▶ **MATERIAL FOR THIS EXERCISE**:

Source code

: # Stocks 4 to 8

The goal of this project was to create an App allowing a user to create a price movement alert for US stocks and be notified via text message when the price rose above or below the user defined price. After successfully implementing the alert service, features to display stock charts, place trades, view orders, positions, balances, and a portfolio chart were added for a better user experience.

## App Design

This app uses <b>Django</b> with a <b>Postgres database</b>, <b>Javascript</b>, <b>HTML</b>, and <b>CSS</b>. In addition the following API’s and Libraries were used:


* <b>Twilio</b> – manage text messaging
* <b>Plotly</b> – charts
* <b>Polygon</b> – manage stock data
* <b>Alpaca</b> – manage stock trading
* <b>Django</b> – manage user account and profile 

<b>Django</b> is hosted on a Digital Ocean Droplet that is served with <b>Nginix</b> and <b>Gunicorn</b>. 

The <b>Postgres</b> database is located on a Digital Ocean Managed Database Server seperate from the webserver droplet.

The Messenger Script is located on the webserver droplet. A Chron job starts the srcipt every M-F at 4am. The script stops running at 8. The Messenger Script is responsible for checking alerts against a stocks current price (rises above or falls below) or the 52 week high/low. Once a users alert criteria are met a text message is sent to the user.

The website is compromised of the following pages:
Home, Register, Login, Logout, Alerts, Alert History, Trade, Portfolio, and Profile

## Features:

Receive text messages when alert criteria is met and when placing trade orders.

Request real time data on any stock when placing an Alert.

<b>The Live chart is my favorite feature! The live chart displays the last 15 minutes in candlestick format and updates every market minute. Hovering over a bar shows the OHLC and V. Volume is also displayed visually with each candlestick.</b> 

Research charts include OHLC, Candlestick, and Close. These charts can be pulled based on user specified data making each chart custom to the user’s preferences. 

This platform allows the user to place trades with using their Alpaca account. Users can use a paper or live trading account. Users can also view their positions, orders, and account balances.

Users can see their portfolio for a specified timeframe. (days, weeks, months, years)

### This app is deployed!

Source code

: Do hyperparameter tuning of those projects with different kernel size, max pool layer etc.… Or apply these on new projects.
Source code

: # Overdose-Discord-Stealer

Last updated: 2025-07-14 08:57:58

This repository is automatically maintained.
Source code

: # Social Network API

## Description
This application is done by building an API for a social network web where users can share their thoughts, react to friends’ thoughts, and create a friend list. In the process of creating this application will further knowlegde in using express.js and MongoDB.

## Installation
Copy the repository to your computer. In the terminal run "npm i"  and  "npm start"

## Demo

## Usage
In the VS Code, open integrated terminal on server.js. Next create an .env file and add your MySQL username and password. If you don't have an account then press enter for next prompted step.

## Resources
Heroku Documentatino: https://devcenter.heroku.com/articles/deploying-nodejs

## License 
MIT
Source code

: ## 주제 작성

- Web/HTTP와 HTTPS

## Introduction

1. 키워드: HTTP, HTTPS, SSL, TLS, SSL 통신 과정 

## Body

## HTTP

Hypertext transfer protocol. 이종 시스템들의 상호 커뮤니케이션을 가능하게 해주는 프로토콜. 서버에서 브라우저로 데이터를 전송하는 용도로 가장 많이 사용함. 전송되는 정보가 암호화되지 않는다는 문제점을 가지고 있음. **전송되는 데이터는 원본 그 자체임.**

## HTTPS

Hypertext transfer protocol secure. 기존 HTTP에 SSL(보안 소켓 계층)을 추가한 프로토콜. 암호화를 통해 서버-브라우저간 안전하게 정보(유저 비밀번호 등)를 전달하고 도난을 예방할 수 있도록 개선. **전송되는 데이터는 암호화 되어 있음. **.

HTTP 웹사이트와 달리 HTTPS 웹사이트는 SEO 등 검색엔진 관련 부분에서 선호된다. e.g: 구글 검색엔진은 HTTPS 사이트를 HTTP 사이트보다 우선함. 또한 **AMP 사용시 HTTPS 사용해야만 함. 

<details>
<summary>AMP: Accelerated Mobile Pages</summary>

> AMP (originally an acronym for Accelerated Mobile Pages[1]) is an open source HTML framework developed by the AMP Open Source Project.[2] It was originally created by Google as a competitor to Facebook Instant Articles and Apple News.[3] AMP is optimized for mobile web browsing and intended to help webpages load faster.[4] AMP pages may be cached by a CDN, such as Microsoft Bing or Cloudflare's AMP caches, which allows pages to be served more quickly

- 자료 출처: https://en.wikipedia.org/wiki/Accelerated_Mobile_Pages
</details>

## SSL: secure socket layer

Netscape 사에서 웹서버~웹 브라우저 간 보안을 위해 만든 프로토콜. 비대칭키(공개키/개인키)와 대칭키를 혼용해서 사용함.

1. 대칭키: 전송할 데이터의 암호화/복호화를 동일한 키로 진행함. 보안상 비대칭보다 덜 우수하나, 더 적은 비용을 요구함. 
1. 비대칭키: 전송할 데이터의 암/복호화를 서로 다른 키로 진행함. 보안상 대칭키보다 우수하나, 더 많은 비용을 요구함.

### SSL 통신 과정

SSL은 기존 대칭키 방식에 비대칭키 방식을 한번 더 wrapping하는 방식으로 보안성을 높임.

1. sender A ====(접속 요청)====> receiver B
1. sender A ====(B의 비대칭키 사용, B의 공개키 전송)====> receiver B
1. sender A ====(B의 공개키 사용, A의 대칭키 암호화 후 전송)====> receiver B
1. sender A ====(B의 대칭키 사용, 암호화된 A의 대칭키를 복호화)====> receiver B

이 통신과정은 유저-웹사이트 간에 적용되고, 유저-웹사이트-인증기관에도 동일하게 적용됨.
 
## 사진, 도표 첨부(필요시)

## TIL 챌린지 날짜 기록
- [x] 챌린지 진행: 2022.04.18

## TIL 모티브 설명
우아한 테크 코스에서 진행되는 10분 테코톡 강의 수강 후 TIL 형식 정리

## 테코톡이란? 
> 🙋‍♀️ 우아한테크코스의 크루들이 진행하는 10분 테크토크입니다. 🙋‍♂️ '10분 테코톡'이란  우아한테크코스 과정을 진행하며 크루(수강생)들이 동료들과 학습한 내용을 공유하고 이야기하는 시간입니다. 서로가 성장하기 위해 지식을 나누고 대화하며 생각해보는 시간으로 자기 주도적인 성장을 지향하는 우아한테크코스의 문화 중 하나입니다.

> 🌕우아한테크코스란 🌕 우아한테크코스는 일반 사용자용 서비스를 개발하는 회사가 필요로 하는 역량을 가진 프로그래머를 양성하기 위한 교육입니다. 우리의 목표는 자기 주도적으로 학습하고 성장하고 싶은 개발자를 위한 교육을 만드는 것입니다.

▶ **WORK INSTRUCTION**: Set down each record above without changing a single word.

▶ **EXERCISE OUTPUT**:
Source code

: # Stocks 4 to 8

The goal of this project was to create an App allowing a user to create a price movement alert for US stocks and be notified via text message when the price rose above or below the user defined price. After successfully implementing the alert service, features to display stock charts, place trades, view orders, positions, balances, and a portfolio chart were added for a better user experience.

## App Design

This app uses <b>Django</b> with a <b>Postgres database</b>, <b>Javascript</b>, <b>HTML</b>, and <b>CSS</b>. In addition the following API’s and Libraries were used:


* <b>Twilio</b> – manage text messaging
* <b>Plotly</b> – charts
* <b>Polygon</b> – manage stock data
* <b>Alpaca</b> – manage stock trading
* <b>Django</b> – manage user account and profile 

<b>Django</b> is hosted on a Digital Ocean Droplet that is served with <b>Nginix</b> and <b>Gunicorn</b>. 

The <b>Postgres</b> database is located on a Digital Ocean Managed Database Server seperate from the webserver droplet.

The Messenger Script is located on the webserver droplet. A Chron job starts the srcipt every M-F at 4am. The script stops running at 8. The Messenger Script is responsible for checking alerts against a stocks current price (rises above or falls below) or the 52 week high/low. Once a users alert criteria are met a text message is sent to the user.

The website is compromised of the following pages:
Home, Register, Login, Logout, Alerts, Alert History, Trade, Portfolio, and Profile

## Features:

Receive text messages when alert criteria is met and when placing trade orders.

Request real time data on any stock when placing an Alert.

<b>The Live chart is my favorite feature! The live chart displays the last 15 minutes in candlestick format and updates every market minute. Hovering over a bar shows the OHLC and V. Volume is also displayed visually with each candlestick.</b> 

Research charts include OHLC, Candlestick, and Close. These charts can be pulled based on user specified data making each chart custom to the user’s preferences. 

This platform allows the user to place trades with using their Alpaca account. Users can use a paper or live trading account. Users can also view their positions, orders, and account balances.

Users can see their portfolio for a specified timeframe. (days, weeks, months, years)

### This app is deployed!

Source code

: Do hyperparameter tuning of those projects with different kernel size, max pool layer etc.… Or apply these on new projects.
Source code

: # Overdose-Discord-Stealer

Last updated: 2025-07-14 08:57:58

This repository is automatically maintained.
Source code

: # Social Network API

## Description
This application is done by building an API for a social network web where users can share their thoughts, react to friends’ thoughts, and create a friend list. In the process of creating this application will further knowlegde in using express.js and MongoDB.

## Installation
Copy the repository to your computer. In the terminal run "npm i"  and  "npm start"

## Demo

## Usage
In the VS Code, open integrated terminal on server.js. Next create an .env file and add your MySQL username and password. If you don't have an account then press enter for next prompted step.

## Resources
Heroku Documentatino: https://devcenter.heroku.com/articles/deploying-nodejs

## License 
MIT
Source code

: ## 주제 작성

- Web/HTTP와 HTTPS

## Introduction

1. 키워드: HTTP, HTTPS, SSL, TLS, SSL 통신 과정 

## Body

## HTTP

Hypertext transfer protocol. 이종 시스템들의 상호 커뮤니케이션을 가능하게 해주는 프로토콜. 서버에서 브라우저로 데이터를 전송하는 용도로 가장 많이 사용함. 전송되는 정보가 암호화되지 않는다는 문제점을 가지고 있음. **전송되는 데이터는 원본 그 자체임.**

## HTTPS

Hypertext transfer protocol secure. 기존 HTTP에 SSL(보안 소켓 계층)을 추가한 프로토콜. 암호화를 통해 서버-브라우저간 안전하게 정보(유저 비밀번호 등)를 전달하고 도난을 예방할 수 있도록 개선. **전송되는 데이터는 암호화 되어 있음. **.

HTTP 웹사이트와 달리 HTTPS 웹사이트는 SEO 등 검색엔진 관련 부분에서 선호된다. e.g: 구글 검색엔진은 HTTPS 사이트를 HTTP 사이트보다 우선함. 또한 **AMP 사용시 HTTPS 사용해야만 함. 

<details>
<summary>AMP: Accelerated Mobile Pages</summary>

> AMP (originally an acronym for Accelerated Mobile Pages[1]) is an open source HTML framework developed by the AMP Open Source Project.[2] It was originally created by Google as a competitor to Facebook Instant Articles and Apple News.[3] AMP is optimized for mobile web browsing and intended to help webpages load faster.[4] AMP pages may be cached by a CDN, such as Microsoft Bing or Cloudflare's AMP caches, which allows pages to be served more quickly

- 자료 출처: https://en.wikipedia.org/wiki/Accelerated_Mobile_Pages
</details>

## SSL: secure socket layer

Netscape 사에서 웹서버~웹 브라우저 간 보안을 위해 만든 프로토콜. 비대칭키(공개키/개인키)와 대칭키를 혼용해서 사용함.

1. 대칭키: 전송할 데이터의 암호화/복호화를 동일한 키로 진행함. 보안상 비대칭보다 덜 우수하나, 더 적은 비용을 요구함. 
1. 비대칭키: 전송할 데이터의 암/복호화를 서로 다른 키로 진행함. 보안상 대칭키보다 우수하나, 더 많은 비용을 요구함.

### SSL 통신 과정

SSL은 기존 대칭키 방식에 비대칭키 방식을 한번 더 wrapping하는 방식으로 보안성을 높임.

1. sender A ====(접속 요청)====> receiver B
1. sender A ====(B의 비대칭키 사용, B의 공개키 전송)====> receiver B
1. sender A ====(B의 공개키 사용, A의 대칭키 암호화 후 전송)====> receiver B
1. sender A ====(B의 대칭키 사용, 암호화된 A의 대칭키를 복호화)====> receiver B

이 통신과정은 유저-웹사이트 간에 적용되고, 유저-웹사이트-인증기관에도 동일하게 적용됨.
 
## 사진, 도표 첨부(필요시)

## TIL 챌린지 날짜 기록
- [x] 챌린지 진행: 2022.04.18

## TIL 모티브 설명
우아한 테크 코스에서 진행되는 10분 테코톡 강의 수강 후 TIL 형식 정리

## 테코톡이란? 
> 🙋‍♀️ 우아한테크코스의 크루들이 진행하는 10분 테크토크입니다. 🙋‍♂️ '10분 테코톡'이란  우아한테크코스 과정을 진행하며 크루(수강생)들이 동료들과 학습한 내용을 공유하고 이야기하는 시간입니다. 서로가 성장하기 위해 지식을 나누고 대화하며 생각해보는 시간으로 자기 주도적인 성장을 지향하는 우아한테크코스의 문화 중 하나입니다.

> 🌕우아한테크코스란 🌕 우아한테크코스는 일반 사용자용 서비스를 개발하는 회사가 필요로 하는 역량을 가진 프로그래머를 양성하기 위한 교육입니다. 우리의 목표는 자기 주도적으로 학습하고 성장하고 싶은 개발자를 위한 교육을 만드는 것입니다.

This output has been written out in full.